What you will do: Pictures in the entries below are to be left out; otherwise, reproduce exactly the lines from the first through the line containing "<h2>Esse é um".

Data for analysis:
☆ ☆ ☆
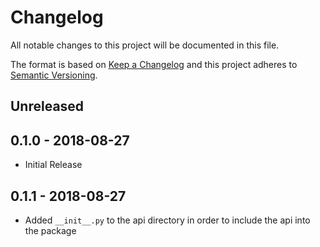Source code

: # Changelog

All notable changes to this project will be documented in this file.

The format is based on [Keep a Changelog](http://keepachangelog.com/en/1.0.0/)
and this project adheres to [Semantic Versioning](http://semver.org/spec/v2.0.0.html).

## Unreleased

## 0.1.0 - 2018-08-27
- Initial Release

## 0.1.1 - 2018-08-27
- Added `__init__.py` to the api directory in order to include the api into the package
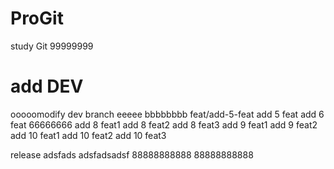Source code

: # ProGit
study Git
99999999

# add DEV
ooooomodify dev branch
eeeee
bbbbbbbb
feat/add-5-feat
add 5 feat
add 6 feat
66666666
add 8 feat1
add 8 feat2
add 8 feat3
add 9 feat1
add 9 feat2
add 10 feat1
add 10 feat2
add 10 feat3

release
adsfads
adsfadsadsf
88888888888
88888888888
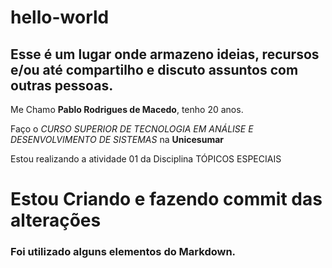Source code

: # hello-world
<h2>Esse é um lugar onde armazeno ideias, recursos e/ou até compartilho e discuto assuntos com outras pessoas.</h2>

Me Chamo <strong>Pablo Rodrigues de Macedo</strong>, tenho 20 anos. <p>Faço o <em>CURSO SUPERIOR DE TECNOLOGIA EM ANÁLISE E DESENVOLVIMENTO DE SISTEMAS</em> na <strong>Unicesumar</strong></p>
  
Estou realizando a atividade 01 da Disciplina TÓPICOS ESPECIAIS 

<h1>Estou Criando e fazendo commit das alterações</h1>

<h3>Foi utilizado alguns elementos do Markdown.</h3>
☆ ☆ ☆
Answer section:
Source code

: # Changelog

All notable changes to this project will be documented in this file.

The format is based on [Keep a Changelog](http://keepachangelog.com/en/1.0.0/)
and this project adheres to [Semantic Versioning](http://semver.org/spec/v2.0.0.html).

## Unreleased

## 0.1.0 - 2018-08-27
- Initial Release

## 0.1.1 - 2018-08-27
- Added `__init__.py` to the api directory in order to include the api into the package
Source code

: # ProGit
study Git
99999999

# add DEV
ooooomodify dev branch
eeeee
bbbbbbbb
feat/add-5-feat
add 5 feat
add 6 feat
66666666
add 8 feat1
add 8 feat2
add 8 feat3
add 9 feat1
add 9 feat2
add 10 feat1
add 10 feat2
add 10 feat3

release
adsfads
adsfadsadsf
88888888888
88888888888
Source code

: # hello-world
<h2>Esse é um lugar onde armazeno ideias, recursos e/ou até compartilho e discuto assuntos com outras pessoas.</h2>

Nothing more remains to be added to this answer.